- [YOUR INSTRUCTIONS]:
Nothing but the lines holding the string "textbf" should appear in the answer. Copy them from the entries.

[SOURCE MATERIAL Boundary: Start]

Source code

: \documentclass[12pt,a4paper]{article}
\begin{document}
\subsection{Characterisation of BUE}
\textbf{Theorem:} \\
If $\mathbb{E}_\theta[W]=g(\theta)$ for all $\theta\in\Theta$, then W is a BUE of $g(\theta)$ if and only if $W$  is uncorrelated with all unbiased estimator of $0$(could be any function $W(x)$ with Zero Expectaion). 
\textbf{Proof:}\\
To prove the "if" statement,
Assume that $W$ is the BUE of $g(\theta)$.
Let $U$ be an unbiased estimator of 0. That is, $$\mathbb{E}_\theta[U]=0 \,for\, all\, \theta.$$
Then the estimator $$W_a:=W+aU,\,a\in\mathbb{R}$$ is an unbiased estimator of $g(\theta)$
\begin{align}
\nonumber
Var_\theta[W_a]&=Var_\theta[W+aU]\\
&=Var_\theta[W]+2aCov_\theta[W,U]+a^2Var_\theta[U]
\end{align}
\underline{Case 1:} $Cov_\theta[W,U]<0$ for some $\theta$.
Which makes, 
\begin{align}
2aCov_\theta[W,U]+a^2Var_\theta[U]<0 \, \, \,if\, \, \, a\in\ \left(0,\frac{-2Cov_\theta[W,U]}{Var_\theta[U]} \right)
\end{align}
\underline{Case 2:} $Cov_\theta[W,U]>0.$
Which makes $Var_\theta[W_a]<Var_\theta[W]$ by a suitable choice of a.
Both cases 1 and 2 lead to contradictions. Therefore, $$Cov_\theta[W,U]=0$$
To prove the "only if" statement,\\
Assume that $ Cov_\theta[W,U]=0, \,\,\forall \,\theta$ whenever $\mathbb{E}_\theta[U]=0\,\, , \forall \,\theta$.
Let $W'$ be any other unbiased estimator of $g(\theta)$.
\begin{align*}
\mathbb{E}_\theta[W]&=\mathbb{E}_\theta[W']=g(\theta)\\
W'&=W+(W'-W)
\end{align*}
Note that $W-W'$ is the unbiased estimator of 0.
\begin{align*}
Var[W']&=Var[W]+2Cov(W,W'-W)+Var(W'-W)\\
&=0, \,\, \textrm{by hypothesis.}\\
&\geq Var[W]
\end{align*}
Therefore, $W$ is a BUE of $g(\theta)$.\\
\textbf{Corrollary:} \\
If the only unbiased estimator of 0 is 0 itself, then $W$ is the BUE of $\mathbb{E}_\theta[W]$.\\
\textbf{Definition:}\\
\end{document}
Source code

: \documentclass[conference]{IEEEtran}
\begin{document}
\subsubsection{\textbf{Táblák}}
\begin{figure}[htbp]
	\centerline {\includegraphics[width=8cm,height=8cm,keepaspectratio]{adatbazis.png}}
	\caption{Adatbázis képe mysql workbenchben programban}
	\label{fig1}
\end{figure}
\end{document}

[SOURCE MATERIAL Boundary: End]

- [SOLVED EXERCISE]:
\textbf{Theorem:} \\
\textbf{Proof:}\\
\textbf{Corrollary:} \\
\textbf{Definition:}\\
\subsubsection{\textbf{Táblák}}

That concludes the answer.